* **EXERCISE**: The line containing "- In a CLI prompt, spin" marks the end: write out exactly every line from the first line of the data below through that line, and only those.

* **AVAILABLE DATA**:
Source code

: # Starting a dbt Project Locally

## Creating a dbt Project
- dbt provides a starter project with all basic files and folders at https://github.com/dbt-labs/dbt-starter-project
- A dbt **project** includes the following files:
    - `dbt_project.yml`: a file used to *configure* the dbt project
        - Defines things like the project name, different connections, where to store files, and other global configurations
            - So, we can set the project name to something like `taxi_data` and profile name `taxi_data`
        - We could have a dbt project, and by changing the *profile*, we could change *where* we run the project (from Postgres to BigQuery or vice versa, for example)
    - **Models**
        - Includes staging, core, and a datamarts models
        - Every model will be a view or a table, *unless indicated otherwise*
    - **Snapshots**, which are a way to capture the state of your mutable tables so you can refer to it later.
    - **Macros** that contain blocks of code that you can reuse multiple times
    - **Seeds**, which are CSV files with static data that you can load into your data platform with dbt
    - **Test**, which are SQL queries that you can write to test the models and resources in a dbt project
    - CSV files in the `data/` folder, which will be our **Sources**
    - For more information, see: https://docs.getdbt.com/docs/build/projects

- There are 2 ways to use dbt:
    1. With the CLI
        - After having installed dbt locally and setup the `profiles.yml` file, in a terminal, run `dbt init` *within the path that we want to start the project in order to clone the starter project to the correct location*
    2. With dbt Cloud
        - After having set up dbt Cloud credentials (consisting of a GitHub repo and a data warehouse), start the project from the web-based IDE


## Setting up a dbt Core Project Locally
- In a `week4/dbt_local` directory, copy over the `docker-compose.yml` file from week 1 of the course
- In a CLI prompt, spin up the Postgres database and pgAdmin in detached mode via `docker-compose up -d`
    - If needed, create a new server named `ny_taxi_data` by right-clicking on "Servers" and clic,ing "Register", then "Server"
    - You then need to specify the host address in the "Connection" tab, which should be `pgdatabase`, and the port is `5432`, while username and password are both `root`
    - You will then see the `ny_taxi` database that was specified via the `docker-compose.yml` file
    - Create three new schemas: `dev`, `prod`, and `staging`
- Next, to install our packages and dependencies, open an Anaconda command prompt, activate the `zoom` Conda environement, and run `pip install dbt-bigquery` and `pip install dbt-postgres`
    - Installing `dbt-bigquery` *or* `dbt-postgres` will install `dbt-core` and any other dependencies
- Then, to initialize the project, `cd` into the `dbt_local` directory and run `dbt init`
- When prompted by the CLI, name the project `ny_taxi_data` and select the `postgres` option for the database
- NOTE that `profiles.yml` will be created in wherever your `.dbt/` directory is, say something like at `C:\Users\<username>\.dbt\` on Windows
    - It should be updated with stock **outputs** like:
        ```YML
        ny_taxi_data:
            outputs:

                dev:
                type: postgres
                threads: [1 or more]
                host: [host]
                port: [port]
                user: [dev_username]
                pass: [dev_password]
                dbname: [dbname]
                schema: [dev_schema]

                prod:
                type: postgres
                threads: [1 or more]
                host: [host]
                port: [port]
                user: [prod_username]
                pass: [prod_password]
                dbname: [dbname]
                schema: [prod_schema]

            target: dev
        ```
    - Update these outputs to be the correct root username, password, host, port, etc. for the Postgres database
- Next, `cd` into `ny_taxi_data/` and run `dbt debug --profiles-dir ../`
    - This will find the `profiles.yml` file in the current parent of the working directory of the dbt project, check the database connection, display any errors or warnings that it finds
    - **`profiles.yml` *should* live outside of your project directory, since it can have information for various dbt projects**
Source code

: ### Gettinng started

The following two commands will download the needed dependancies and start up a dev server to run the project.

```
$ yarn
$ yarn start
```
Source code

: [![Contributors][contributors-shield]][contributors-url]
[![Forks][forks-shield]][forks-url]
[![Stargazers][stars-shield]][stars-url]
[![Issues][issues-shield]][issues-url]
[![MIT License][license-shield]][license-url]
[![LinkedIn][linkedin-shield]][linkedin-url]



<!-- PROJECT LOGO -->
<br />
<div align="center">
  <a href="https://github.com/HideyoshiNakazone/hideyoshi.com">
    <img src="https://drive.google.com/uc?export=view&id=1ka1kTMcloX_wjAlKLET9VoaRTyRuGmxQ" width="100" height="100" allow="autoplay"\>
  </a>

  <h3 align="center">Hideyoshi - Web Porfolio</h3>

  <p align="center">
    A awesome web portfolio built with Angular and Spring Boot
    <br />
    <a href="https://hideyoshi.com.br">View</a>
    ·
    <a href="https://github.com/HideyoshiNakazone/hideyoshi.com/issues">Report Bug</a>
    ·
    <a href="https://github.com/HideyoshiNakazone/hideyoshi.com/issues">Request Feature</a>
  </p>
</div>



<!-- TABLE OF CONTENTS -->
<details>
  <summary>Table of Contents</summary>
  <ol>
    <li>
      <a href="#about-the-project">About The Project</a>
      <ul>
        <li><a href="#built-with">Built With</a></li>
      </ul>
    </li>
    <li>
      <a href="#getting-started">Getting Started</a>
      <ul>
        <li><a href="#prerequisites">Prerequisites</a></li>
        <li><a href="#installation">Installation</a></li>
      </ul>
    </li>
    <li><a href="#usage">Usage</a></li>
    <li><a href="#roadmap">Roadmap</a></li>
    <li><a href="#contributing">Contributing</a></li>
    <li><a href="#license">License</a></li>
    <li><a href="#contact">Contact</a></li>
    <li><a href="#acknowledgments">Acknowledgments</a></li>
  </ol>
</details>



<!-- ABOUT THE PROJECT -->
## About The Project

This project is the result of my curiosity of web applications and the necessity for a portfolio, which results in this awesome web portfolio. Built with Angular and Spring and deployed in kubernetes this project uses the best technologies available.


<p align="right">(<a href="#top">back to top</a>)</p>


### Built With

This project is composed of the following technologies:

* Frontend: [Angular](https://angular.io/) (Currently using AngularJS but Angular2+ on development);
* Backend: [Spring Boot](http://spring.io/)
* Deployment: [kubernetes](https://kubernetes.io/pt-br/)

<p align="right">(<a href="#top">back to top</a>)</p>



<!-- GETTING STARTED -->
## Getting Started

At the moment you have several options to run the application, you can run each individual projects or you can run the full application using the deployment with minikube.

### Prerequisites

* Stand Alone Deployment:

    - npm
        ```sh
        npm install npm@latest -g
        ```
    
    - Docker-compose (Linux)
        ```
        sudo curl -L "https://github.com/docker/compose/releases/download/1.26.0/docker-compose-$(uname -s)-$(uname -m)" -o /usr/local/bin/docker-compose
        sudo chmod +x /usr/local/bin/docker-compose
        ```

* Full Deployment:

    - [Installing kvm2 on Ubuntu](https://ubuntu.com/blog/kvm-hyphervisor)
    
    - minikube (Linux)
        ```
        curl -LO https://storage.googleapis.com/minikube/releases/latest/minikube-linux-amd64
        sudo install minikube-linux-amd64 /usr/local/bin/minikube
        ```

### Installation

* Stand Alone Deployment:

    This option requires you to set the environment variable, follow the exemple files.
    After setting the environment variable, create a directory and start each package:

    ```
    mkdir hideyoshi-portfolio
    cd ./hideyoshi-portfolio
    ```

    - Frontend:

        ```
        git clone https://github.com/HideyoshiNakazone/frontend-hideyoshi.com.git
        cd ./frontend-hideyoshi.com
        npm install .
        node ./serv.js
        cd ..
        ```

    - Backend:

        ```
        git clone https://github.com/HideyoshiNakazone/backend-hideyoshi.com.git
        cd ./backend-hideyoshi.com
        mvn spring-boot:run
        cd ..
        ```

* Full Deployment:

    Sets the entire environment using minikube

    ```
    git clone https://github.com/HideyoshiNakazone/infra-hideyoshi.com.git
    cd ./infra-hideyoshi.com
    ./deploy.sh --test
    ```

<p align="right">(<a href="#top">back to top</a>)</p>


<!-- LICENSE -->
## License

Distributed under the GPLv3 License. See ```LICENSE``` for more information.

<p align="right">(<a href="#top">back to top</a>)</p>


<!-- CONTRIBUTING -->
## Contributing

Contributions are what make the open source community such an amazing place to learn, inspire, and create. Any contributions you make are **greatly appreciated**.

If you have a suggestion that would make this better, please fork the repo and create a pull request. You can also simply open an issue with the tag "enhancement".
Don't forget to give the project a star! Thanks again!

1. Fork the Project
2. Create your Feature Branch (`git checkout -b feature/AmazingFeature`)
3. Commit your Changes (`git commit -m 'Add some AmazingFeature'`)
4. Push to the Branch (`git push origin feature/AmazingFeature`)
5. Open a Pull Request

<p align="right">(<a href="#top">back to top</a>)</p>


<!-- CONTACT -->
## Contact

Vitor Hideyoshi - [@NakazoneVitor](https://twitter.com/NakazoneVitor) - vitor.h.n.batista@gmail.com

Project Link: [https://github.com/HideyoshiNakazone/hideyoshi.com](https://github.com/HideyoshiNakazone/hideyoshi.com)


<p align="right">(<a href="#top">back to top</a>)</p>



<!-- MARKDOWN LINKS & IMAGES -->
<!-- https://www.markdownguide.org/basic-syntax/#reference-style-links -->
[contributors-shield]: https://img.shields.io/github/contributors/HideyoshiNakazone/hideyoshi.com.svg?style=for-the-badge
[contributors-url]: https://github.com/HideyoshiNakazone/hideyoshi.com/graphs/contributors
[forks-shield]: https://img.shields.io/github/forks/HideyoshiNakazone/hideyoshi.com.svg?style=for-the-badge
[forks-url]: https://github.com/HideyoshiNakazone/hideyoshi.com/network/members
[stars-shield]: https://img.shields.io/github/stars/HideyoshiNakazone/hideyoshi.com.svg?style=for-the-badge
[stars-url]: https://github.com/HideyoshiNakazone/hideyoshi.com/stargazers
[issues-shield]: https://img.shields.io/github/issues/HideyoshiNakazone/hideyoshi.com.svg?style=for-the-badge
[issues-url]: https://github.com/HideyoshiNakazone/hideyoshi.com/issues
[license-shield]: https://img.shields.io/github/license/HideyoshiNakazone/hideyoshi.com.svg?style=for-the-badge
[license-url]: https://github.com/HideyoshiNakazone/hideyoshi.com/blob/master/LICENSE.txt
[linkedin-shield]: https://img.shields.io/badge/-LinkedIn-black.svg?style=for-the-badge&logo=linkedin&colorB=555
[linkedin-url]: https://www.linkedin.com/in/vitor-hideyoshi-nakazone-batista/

* **REPLY TO THE EXERCISE**:
Source code

: # Starting a dbt Project Locally

## Creating a dbt Project
- dbt provides a starter project with all basic files and folders at https://github.com/dbt-labs/dbt-starter-project
- A dbt **project** includes the following files:
    - `dbt_project.yml`: a file used to *configure* the dbt project
        - Defines things like the project name, different connections, where to store files, and other global configurations
            - So, we can set the project name to something like `taxi_data` and profile name `taxi_data`
        - We could have a dbt project, and by changing the *profile*, we could change *where* we run the project (from Postgres to BigQuery or vice versa, for example)
    - **Models**
        - Includes staging, core, and a datamarts models
        - Every model will be a view or a table, *unless indicated otherwise*
    - **Snapshots**, which are a way to capture the state of your mutable tables so you can refer to it later.
    - **Macros** that contain blocks of code that you can reuse multiple times
    - **Seeds**, which are CSV files with static data that you can load into your data platform with dbt
    - **Test**, which are SQL queries that you can write to test the models and resources in a dbt project
    - CSV files in the `data/` folder, which will be our **Sources**
    - For more information, see: https://docs.getdbt.com/docs/build/projects

- There are 2 ways to use dbt:
    1. With the CLI
        - After having installed dbt locally and setup the `profiles.yml` file, in a terminal, run `dbt init` *within the path that we want to start the project in order to clone the starter project to the correct location*
    2. With dbt Cloud
        - After having set up dbt Cloud credentials (consisting of a GitHub repo and a data warehouse), start the project from the web-based IDE


## Setting up a dbt Core Project Locally
- In a `week4/dbt_local` directory, copy over the `docker-compose.yml` file from week 1 of the course
- In a CLI prompt, spin up the Postgres database and pgAdmin in detached mode via `docker-compose up -d`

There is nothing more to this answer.